Australian business coach and powerhouse Kerwin Rae shared with us some seriously insightful perspectives on addiction and what to do when life falls apart with help from the infamous Jordan Belfort.

The entrepreneur and international speaker who chatted with Profoundly Human spilled on what it was like partnering with the real Wolf of Wall Street shortly after Jordan Belfort was released from prison. Belfort's life was modeled by Leonardo DiCaprio in the 2013 Hollywood adaptation of his life which grossed about $117 million in North America and $275 million internationally. It's undetermined whether or not he'll actually pay back the $110 million he stole from his investors that landed him in jail. He was convicted of fraud and stock market manipulation.

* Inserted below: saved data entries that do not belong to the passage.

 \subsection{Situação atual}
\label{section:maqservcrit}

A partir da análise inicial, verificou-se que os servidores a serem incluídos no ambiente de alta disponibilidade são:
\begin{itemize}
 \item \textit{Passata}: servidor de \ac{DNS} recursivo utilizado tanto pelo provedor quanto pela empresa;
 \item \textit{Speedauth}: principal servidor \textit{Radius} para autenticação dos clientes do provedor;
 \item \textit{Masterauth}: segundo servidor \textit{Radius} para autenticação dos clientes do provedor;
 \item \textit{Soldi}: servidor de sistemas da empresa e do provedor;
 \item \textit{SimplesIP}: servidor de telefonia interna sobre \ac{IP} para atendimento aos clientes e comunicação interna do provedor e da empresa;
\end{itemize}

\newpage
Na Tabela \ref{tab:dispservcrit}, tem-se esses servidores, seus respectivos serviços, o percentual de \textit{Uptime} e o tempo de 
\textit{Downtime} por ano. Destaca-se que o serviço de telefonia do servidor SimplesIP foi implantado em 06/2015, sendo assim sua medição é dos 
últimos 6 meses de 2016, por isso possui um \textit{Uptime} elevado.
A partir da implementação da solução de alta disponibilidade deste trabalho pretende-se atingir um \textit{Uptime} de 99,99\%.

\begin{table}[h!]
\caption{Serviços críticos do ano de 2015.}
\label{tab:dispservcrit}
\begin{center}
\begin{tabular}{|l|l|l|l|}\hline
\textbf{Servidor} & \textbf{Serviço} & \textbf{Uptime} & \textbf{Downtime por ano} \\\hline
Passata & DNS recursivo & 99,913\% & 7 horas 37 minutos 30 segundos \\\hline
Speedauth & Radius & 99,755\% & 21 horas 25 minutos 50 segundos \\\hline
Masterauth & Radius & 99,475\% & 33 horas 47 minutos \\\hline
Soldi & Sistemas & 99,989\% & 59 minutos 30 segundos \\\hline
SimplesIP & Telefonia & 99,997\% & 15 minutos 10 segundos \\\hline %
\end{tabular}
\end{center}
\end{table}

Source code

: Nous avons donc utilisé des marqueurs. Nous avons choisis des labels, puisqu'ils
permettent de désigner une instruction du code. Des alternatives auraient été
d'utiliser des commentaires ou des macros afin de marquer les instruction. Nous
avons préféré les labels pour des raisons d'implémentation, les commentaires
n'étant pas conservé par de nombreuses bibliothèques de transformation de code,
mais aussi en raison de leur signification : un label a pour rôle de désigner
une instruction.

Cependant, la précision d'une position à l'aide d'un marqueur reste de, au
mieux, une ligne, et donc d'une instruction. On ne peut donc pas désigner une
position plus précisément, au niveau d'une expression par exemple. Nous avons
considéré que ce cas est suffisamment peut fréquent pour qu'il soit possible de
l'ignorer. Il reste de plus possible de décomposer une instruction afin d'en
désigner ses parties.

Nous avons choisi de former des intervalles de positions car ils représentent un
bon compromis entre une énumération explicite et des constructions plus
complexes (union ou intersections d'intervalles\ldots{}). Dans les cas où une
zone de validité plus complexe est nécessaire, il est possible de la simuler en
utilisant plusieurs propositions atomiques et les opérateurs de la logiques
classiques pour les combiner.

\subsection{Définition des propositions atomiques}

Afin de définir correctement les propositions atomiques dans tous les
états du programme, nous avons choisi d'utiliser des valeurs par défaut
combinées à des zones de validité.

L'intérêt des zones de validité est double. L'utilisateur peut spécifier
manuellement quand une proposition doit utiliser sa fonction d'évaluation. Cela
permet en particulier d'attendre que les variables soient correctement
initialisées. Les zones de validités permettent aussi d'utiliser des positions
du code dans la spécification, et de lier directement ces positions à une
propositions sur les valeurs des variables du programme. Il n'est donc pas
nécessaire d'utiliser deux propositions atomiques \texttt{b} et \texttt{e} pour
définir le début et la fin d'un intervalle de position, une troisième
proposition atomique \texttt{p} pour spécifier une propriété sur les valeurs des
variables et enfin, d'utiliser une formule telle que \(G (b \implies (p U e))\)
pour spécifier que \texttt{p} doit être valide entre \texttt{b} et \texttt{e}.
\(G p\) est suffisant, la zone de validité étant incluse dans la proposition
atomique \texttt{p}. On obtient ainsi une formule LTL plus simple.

Kerwin Rae met Belfort after his rise and fall. The two worked intimately together and Belfort speaks highly of Kerwin Rae as both an associate and a friend. Rae shared what he learned from Belfort regarding his struggles with materialism, losing everything, and rebuilding his life after prison.

"Jordan taught me a number of things... the first one being the importance of thinking big," Rae said. "He thinks very big, he talks in very big numbers." Rae compared this large-scale thinking to which he attributes much of Belfort's success to the thought process Mother Teresa must have had. "When Mother Teresa was thinking about her purpose in life she wasn't thinking 'how could I help just one person,' she had a very big vision."

The second lesson Rae learned from Belfort was more of a reinforcement than a lesson, and that's the dangers of instant gratification.

Rae elaborated on the trouble with wanting everything now:

"We live in a society very much governed by instant gratification with the availability of technology and information, everyone can have it at their fingertips... but often times we lower ourselves into a false sense of reality, thinking that results come as easily as things are available."

He said this is the reason why people often quit in their business, spiritual and relationship pursuits, because they want everything now. People like to take shortcuts, especially when it comes to making money, and that's where they fall into the trap.

"People intensely overestimate themselves in the short term, but dramatically underestimate themselves in the long term."

Like Jordan Belfort, "he was just a guy who wanted to work on Wall Street," Rae said.

"A lie here and there, it's a game of inches, but inches turn into feet, feet to yards, and so on. With instant gratification people say 'well instead of an inch how can I get a mile,' and often times they'll sacrifice honesty, integrity, whatever it is within their moral compass that will allow them to get there quickly."

Kerwin Rae speaks from personal experience. He admitted to using a lot of drugs in his younger years but has no shame around his experiences. Rae considers himself blessed to have had addiction be a part of his journey, and what he has taken from it has transferred over to his professional life:

"Addiction has been one of the greatest servants I've had in my life because it taught me resourcefulness. When you're an addict and you want something bad you'll find any way, travel any distance, climb any mountain, break through any wall, pick any lock," Rae said.

Kerwin has gained a level of perspective and insight that makes it easy to see why he's such a phenomenal business coach and entrepreneur. He said it was around 25 or 26 when he decided to make a change in his life which thus far had been busy with buying sports cars and dating models (which doesn't sound too bad to an outsider), but what came next was better.

Rae decided to hike to Machu Picchu. However, being one who had, historically, lived by the rule of "go big or go home", he did not just hike the famous trek, he ran it, finishing the journey in about a day and a half. Amidst the exhaustion and delirium, somewhere along the way Rae gained an awareness that stuck with him. He broke it down for us and explained why everyone needs to experience what he refers to as a "disassembling."

"Most people will go through a disassembling... it's required to be awaken," Rae said. He told us that pain is required to wake up. "If you aren't experiencing pain you don't question reality and seek different ways of going about things."

"Whatever it is that falls apart or disassembles is typically linked to our highest values."

For example, if money is of the highest value in your life, as it was for Jordan Belfort, the ego around money must dissolve. Same goes for relationships, or whatever you value most in life.

"Whatever you need in life will control you, and whatever you need in life will be the things that fall apart when you're going through this phase."

Kerwin Rae is as experienced as he is kind, as wise as he is humble, and hearing him speak about his many near death experiences including a near fatal stroke will make a believer out of anyone. It's "the disassembling" of the ego that seems to be the biggest game changer. I just hope we all won't have to make the trip to Machu Picchu or end up in jail to experience it.